2

I have planned to used Amazon MSK and i want to dump consumer logs to S3 . But i don't see any options. Do i need to write my own consumer or is there a way to consume Amazon MSK consumer output to s3 directly ?

Robin Moffatt
  • 30,382
  • 3
  • 65
  • 92
Navin Kumar
  • 150
  • 2
  • 10

2 Answers2

5

Kafka Connect is generally the best (easiest/scalable/portable/resilient) way to get data between Kafka and systems down (and up) stream such as S3. Learn more about Kafka Connect here and in this talk here.

MSK Connect can run Kafka Connect workloads for your MSK on AWS.
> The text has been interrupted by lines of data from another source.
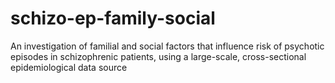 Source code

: # schizo-ep-family-social
An investigation of familial and social factors that influence risk of psychotic episodes in schizophrenic patients, using a large-scale, cross-sectional epidemiological data source
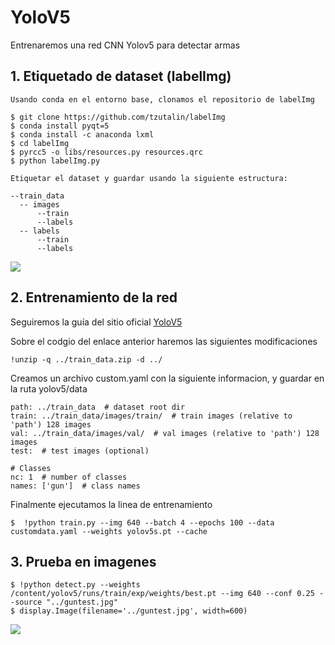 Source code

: # YoloV5
Entrenaremos una red CNN Yolov5 para detectar armas

## 1. Etiquetado de dataset (labelImg)

    Usando conda en el entorno base, clonamos el repositorio de labelImg
    
    $ git clone https://github.com/tzutalin/labelImg
    $ conda install pyqt=5
    $ conda install -c anaconda lxml
    $ cd labelImg
    $ pyrcc5 -o libs/resources.py resources.qrc
    $ python labelImg.py
    
    Etiquetar el dataset y guardar usando la siguiente estructura:
    
    --train_data
      -- images
          --train
          --labels
      -- labels
          --train
          --labels
          
![](https://github.com/DavidReveloLuna/YoloV5/blob/master/assets/Labels.png)

## 2. Entrenamiento de la red 

Seguiremos la guía del sitio oficial [YoloV5](https://github.com/ultralytics/yolov5)
  
Sobre el codgio del enlace anterior haremos las siguientes modificaciones
      
    !unzip -q ../train_data.zip -d ../
    
Creamos un archivo custom.yaml con la siguiente informacion, y guardar en la ruta yolov5/data
      
    path: ../train_data  # dataset root dir
    train: ../train_data/images/train/  # train images (relative to 'path') 128 images
    val: ../train_data/images/val/  # val images (relative to 'path') 128 images
    test:  # test images (optional)

    # Classes
    nc: 1  # number of classes
    names: ['gun']  # class names
    
Finalmente ejecutamos la linea de entrenamiento
  
    $  !python train.py --img 640 --batch 4 --epochs 100 --data customdata.yaml --weights yolov5s.pt --cache
    
## 3. Prueba en imagenes

    $ !python detect.py --weights /content/yolov5/runs/train/exp/weights/best.pt --img 640 --conf 0.25 --source "../guntest.jpg"
    $ display.Image(filename='../guntest.jpg', width=600)
      
![](https://github.com/DavidReveloLuna/YoloV5/blob/master/assets/gundetection.jpg)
Another option you have is to run your own Kafka Connect worker (which connects to MSK) and use the S3 sink connector (tutorial).

Robin Moffatt
  • 30,382
  • 3
  • 65
  • 92
  • AWS has released MSK Connect recently (managed Apache Kafka Connect), so I've added it to the answer as an option. – ivamax9 Oct 13 '21 at 23:19
3

There is not a direct way to do it from MSK. You can use an external consumer to do it or preferably use KafkaConnect in an EC2 within the same VPC as MSK.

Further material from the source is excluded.